Lower limb amputees often complain about uncomfortable skin temperatures and the accumulation of perspiration within their prostheses. Activities, such as walking, cause substantial increases in skin temperatures such that additional bouts of activity, even when interspersed with rest periods longer than the activity periods, result in a cumulative increase in skin temperature through the course of a typical day. One reason is that the materials from which their prostheses are constructed are extremely effective insulators and impermeable to moisture;trapping heat and accumulating sweat inside the prosthesis. Amputee thermoregulation may be further complicated by neuronal degradation impairing temperature sensation and vasomotor response. To address this important Veteran amputee issue, we have already built a novel instrument to simultaneously measure skin temperature perception thresholds and thermoregulatory responses to changing skin temperature conditions. We have also built a unique thermal manikin with which we can optimize the design of a prototype prosthesis intended to provide thermal relief and expel accumulated sweat. Our proposed research will use this instrument and thermal manikin to accomplish three specific aims.
Specific Aim 1 will identify perception thresholds to thermal stimuli and the existence of any amputation- or diabetic-related thermoregulatory impairment. We will use a novel instrument to study the effect of changing skin temperature on healthy non-amputees (n=20), lower limb amputees of traumatic etiology (n=20), and lower limb amputees of diabetic etiology (n=20). This instrument will enable us to measure the skin temperatures at which participants can perceive warm and cold stimuli. At the same time, we will also measure changes in local blood flow;an important thermoregulatory strategy. Data from this experiment will enable hypothesis testing to distinguish population-specific differences.

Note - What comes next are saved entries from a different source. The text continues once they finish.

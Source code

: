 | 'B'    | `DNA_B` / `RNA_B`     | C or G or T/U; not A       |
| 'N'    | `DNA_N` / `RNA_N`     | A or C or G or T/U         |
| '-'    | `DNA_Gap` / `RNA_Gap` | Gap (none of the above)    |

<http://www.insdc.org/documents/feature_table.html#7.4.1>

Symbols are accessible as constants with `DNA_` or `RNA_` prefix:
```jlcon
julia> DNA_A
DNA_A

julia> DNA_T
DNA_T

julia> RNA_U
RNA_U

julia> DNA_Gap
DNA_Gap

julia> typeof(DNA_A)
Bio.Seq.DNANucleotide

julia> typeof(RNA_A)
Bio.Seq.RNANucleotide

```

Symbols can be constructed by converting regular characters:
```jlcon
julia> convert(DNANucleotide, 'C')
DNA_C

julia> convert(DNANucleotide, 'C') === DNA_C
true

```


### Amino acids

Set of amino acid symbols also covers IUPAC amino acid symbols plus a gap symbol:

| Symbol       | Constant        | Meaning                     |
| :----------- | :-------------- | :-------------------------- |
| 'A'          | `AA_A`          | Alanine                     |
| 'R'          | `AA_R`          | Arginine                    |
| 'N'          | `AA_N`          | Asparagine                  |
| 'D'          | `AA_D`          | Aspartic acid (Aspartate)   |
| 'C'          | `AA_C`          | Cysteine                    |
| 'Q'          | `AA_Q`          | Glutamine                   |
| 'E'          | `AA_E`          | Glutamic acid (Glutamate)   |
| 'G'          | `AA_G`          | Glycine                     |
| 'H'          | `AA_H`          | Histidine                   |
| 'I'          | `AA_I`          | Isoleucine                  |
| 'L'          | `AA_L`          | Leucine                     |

Specific Aim 2 will use a unique thermal manikin to optimize the design of a novel, dynamic air exchange prosthesis intended to provide thermal relief and expel accumulated sweat. We have already built a prototype of this prosthesis and observed promising results in our preliminary human subject experiments. To facilitate design improvements we built a thermal manikin to physically simulate the residual lower limb. We plan to use this experimental model in bench-top experiments to optimize the location and number of inflow ports, pressure differentials, and the controller operation of our novel prosthesis. Specifi Aim 3 will determine if our optimized, dynamic air exchange prosthesis can maintain lower, more comfortable skin temperatures and reduce sweating than the current standard of care, a prosthesis with a distal locking pin suspension. We will conduct a within-subject comparison test involving the participation of traumatic (n=10) and diabetic (n=10) lower limb amputees. Data from this experiment will enable hypothesis testing to directly compare the two prostheses in terms of skin temperature, sweat, and thermal comfort. The proposed research will provide a thorough understanding of thermal perception and physiologic response in the amputee population and provide for a direct comparison between a novel prosthesis intended to provide thermal relief and a prosthesis prescribed to many lower limb amputees. The evidence-based understanding and prosthetic technology innovations resulting from the proposed research are expected to measurably improve the life experiences of lower limb amputees.
OF THE PROPOSED RESEARCH TO VETERANS Between 3000 and 5000 lower limb amputation surgeries are performed each year on Veterans (Mayfield et al., 2000). These Veterans are among the 623,000 Americans who live with lower limb amputation, a population expected to grow as our nation's population ages (Ziegler-Graham et al., 2008). Further, U.S. involvements in military conflicts overseas are resulting in additional amputees of traumatic etiology;a population who will rely on the VA for years to come. Developing innovative approaches to improve their rehabilitative care is a VA priority. The proposed research will yield key knowledge needed to develop and commercialize the next generation of prostheses that can maintain comfortable temperatures and ameliorate the adverse effects of sweating by the residual limb. We believe that the knowledge disseminated from this research will lead to substantial improvements in the quality of life of Veteran amputees.